# [Exercise requirements]
Among the entries that follow, find every line with the word "next" and copy it.

*** Material to process ***

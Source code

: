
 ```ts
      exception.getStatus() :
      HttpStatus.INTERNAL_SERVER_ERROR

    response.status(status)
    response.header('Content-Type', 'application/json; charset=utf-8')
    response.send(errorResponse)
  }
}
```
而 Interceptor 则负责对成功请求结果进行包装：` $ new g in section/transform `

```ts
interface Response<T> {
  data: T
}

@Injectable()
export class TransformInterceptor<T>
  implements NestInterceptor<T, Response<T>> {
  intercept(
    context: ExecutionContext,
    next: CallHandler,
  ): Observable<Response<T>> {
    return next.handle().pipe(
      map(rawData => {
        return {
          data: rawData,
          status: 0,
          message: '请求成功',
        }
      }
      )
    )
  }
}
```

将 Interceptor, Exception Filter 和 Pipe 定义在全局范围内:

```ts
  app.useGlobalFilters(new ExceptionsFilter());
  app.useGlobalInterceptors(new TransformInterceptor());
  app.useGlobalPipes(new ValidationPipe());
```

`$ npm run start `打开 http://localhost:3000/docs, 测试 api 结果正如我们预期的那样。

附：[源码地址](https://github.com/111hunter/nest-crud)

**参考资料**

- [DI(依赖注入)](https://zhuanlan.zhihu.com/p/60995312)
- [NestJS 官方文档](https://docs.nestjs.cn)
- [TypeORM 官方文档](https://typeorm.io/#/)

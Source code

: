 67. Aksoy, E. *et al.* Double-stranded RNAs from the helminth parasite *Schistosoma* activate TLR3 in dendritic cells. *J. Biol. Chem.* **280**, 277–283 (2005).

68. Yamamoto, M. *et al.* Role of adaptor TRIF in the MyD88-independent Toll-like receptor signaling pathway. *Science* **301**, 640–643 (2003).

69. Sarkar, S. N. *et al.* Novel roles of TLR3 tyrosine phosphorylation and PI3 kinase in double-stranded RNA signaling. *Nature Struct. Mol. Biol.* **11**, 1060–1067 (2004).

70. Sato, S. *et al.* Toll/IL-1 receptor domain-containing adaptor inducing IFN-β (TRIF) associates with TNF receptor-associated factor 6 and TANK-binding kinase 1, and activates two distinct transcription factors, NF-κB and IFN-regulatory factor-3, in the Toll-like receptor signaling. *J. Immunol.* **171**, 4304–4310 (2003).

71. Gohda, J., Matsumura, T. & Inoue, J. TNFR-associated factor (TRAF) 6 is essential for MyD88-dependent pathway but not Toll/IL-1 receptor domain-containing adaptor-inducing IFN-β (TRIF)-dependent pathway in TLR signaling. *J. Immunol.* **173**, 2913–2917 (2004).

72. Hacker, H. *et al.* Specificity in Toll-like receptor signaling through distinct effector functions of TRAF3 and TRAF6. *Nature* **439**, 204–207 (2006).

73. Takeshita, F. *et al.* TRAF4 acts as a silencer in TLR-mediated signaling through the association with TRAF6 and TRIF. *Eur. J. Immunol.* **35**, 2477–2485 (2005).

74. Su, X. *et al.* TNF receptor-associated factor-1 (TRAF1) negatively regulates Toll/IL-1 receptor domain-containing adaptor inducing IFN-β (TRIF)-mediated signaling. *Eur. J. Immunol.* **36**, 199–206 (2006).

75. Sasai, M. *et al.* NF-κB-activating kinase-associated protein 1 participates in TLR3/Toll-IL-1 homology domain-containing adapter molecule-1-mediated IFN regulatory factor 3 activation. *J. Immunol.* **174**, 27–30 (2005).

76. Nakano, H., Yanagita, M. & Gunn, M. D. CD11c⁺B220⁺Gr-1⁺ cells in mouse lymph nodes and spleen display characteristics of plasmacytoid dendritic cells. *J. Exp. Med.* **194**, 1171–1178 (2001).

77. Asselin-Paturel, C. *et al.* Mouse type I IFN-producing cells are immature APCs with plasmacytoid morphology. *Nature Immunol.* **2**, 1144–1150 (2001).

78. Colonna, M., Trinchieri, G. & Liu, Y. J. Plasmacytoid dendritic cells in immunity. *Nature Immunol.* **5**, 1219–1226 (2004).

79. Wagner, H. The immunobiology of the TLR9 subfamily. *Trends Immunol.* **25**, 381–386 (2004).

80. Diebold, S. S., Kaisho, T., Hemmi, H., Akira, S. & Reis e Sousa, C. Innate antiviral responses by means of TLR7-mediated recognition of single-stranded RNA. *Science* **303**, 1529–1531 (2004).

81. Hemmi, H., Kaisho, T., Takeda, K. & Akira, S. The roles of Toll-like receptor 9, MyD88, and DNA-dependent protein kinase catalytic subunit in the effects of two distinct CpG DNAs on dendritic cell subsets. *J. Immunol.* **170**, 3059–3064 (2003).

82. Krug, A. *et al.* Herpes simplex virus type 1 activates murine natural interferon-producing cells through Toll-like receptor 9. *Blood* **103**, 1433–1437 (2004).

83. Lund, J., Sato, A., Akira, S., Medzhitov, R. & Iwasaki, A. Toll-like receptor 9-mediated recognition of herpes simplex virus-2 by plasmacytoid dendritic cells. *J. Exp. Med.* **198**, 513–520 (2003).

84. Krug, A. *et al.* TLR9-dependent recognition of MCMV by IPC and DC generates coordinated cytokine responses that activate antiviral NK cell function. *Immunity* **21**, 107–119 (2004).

*** End of Material to process ***
*** Material to process ***

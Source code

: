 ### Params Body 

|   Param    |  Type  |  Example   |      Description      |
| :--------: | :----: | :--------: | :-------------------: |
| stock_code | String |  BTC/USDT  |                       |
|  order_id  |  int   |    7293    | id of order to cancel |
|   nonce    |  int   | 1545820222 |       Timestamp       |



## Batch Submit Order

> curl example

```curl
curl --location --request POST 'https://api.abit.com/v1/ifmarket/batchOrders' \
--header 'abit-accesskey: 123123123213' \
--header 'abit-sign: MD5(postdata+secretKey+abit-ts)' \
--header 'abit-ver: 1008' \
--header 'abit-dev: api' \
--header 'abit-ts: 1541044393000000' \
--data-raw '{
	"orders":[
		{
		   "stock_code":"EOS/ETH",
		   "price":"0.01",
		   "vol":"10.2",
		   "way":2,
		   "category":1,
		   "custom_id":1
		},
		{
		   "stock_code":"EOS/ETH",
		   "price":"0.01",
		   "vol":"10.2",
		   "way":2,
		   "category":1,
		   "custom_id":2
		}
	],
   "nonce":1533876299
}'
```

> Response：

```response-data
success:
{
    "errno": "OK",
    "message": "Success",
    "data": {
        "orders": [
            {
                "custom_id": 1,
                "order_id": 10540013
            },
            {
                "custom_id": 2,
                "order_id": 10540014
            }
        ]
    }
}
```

*** End of Material to process ***
*** Material to process ***

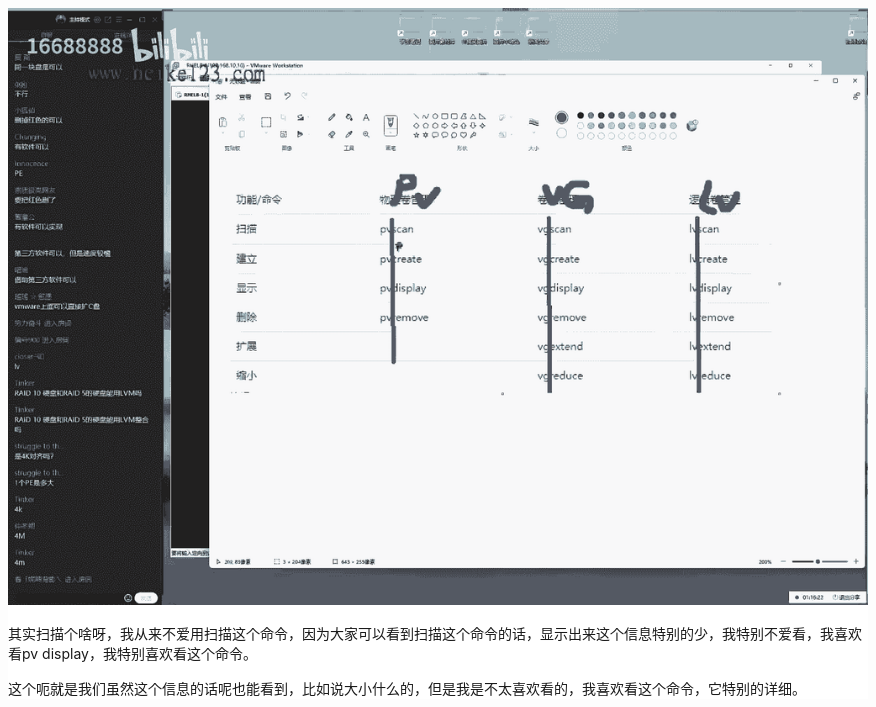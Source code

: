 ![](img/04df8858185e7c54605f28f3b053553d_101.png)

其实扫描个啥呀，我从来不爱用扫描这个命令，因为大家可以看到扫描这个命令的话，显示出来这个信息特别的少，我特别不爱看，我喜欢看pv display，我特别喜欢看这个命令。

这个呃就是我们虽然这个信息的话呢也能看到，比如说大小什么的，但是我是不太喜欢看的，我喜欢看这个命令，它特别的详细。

*** End of Material to process ***

# [Answer to the problem]
    next: CallHandler,
    return next.handle().pipe(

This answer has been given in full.